## The problem:
Write out again, exactly, the lines below starting at the one with "### Training" and ending at the one with "on larger datasets.".

__________________________________________________

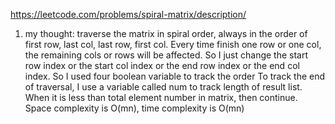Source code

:https://leetcode.com/problems/spiral-matrix/description/

1. my thought:
   traverse the matrix in spiral order, always in the order of first row, last col, last row, first col. Every time finish one row or one col, the remaining cols or rows will be affected. So I just change the start row index or the start col index or the end row index or the end col index.
So I used four boolean variable to track the order 
To track the end of traversal, I use a variable called num to track length of result list. When it is less than total element number in matrix, then continue.
Space complexity is O(mn), time complexity is O(mn)
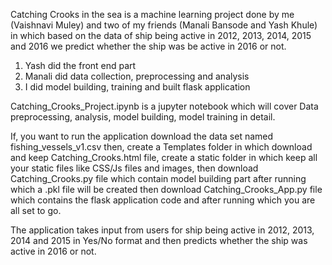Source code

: Catching Crooks in the sea is a machine learning project done by me (Vaishnavi Muley) and two of my friends (Manali Bansode and Yash Khule) in which based on the data of ship being active in 2012, 2013, 2014, 2015 and 2016 we predict whether the ship was be active in 2016 or not.

1. Yash did the front end part
2. Manali did data collection, preprocessing and analysis
3. I did model building, training and built flask application

Catching_Crooks_Project.ipynb is a jupyter notebook which will cover Data preprocessing, analysis, model building, model training in detail.

If, you want to run the application download the data set named fishing_vessels_v1.csv then, create a Templates folder in which download and keep Catching_Crooks.html file, create a static folder in which keep all your static files like CSS/Js files and images, then download Catching_Crooks.py file which contain model building part after running which a .pkl file will be created then download Catching_Crooks_App.py file which contains the flask application code and after running which you are all set to go.

The application takes input from users for ship being active in 2012, 2013, 2014 and 2015 in Yes/No format and then predicts whether the ship was active in 2016 or not.
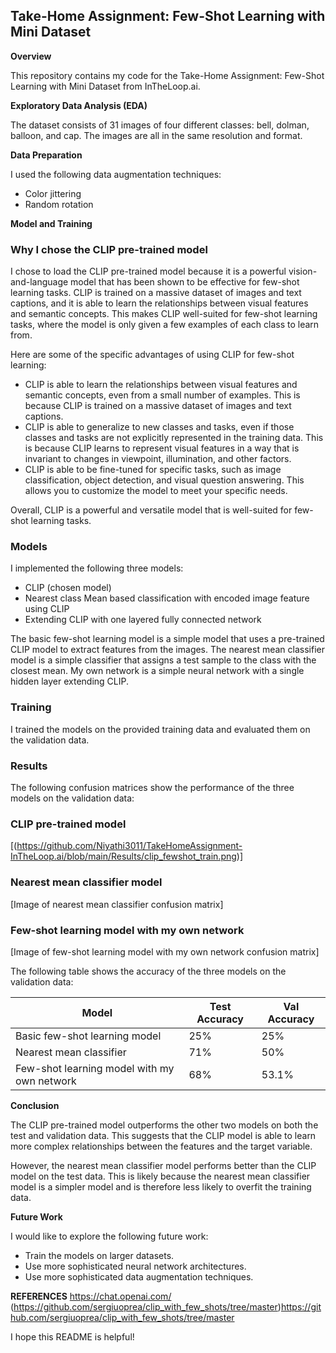 
## Take-Home Assignment: Few-Shot Learning with Mini Dataset

**Overview**

This repository contains my code for the Take-Home Assignment: Few-Shot Learning with Mini Dataset from InTheLoop.ai.

**Exploratory Data Analysis (EDA)**

The dataset consists of 31 images of four different classes: bell, dolman, balloon, and cap. The images are all in the same resolution and format.

**Data Preparation**

I used the following data augmentation techniques:

* Color jittering
* Random rotation

**Model and Training**

### Why I chose the CLIP pre-trained model

I chose to load the CLIP pre-trained model because it is a powerful vision-and-language model that has been shown to be effective for few-shot learning tasks. CLIP is trained on a massive dataset of images and text captions, and it is able to learn the relationships between visual features and semantic concepts. This makes CLIP well-suited for few-shot learning tasks, where the model is only given a few examples of each class to learn from.

Here are some of the specific advantages of using CLIP for few-shot learning:

* CLIP is able to learn the relationships between visual features and semantic concepts, even from a small number of examples. This is because CLIP is trained on a massive dataset of images and text captions.
* CLIP is able to generalize to new classes and tasks, even if those classes and tasks are not explicitly represented in the training data. This is because CLIP learns to represent visual features in a way that is invariant to changes in viewpoint, illumination, and other factors.
* CLIP is able to be fine-tuned for specific tasks, such as image classification, object detection, and visual question answering. This allows you to customize the model to meet your specific needs.

Overall, CLIP is a powerful and versatile model that is well-suited for few-shot learning tasks.

### Models

I implemented the following three models:

* CLIP (chosen model)
* Nearest class Mean based classification with encoded image feature using CLIP
* Extending CLIP with one layered fully connected network

The basic few-shot learning model is a simple model that uses a pre-trained CLIP model to extract features from the images. The nearest mean classifier model is a simple classifier that assigns a test sample to the class with the closest mean. My own network is a simple neural network with a single hidden layer extending CLIP.

### Training

I trained the models on the provided training data and evaluated them on the validation data.

### Results 

The following confusion matrices show the performance of the three models on the validation data:

### CLIP pre-trained model

[(https://github.com/Niyathi3011/TakeHomeAssignment-InTheLoop.ai/blob/main/Results/clip_fewshot_train.png)]

### Nearest mean classifier model

[Image of nearest mean classifier confusion matrix]

### Few-shot learning model with my own network

[Image of few-shot learning model with my own network confusion matrix]

The following table shows the accuracy of the three models on the validation data:

| Model | Test Accuracy | Val Accuracy |
|---|---|---|
| Basic few-shot learning model | 25% | 25% |
| Nearest mean classifier | 71% | 50% |
| Few-shot learning model with my own network | 68% | 53.1% |

**Conclusion**

The CLIP pre-trained model outperforms the other two models on both the test and validation data. This suggests that the CLIP model is able to learn more complex relationships between the features and the target variable.

However, the nearest mean classifier model performs better than the CLIP model on the test data. This is likely because the nearest mean classifier model is a simpler model and is therefore less likely to overfit the training data.

**Future Work**

I would like to explore the following future work:

* Train the models on larger datasets.
* Use more sophisticated neural network architectures.
* Use more sophisticated data augmentation techniques.

**REFERENCES** 
https://chat.openai.com/ 
(https://github.com/sergiuoprea/clip_with_few_shots/tree/master)https://github.com/sergiuoprea/clip_with_few_shots/tree/master 

I hope this README is helpful!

__________________________________________________

## Answer section:
### Training

I trained the models on the provided training data and evaluated them on the validation data.

### Results 

The following confusion matrices show the performance of the three models on the validation data:

### CLIP pre-trained model

[(https://github.com/Niyathi3011/TakeHomeAssignment-InTheLoop.ai/blob/main/Results/clip_fewshot_train.png)]

### Nearest mean classifier model

[Image of nearest mean classifier confusion matrix]

### Few-shot learning model with my own network

[Image of few-shot learning model with my own network confusion matrix]

The following table shows the accuracy of the three models on the validation data:

| Model | Test Accuracy | Val Accuracy |
|---|---|---|
| Basic few-shot learning model | 25% | 25% |
| Nearest mean classifier | 71% | 50% |
| Few-shot learning model with my own network | 68% | 53.1% |

**Conclusion**

The CLIP pre-trained model outperforms the other two models on both the test and validation data. This suggests that the CLIP model is able to learn more complex relationships between the features and the target variable.

However, the nearest mean classifier model performs better than the CLIP model on the test data. This is likely because the nearest mean classifier model is a simpler model and is therefore less likely to overfit the training data.

**Future Work**

I would like to explore the following future work:

* Train the models on larger datasets.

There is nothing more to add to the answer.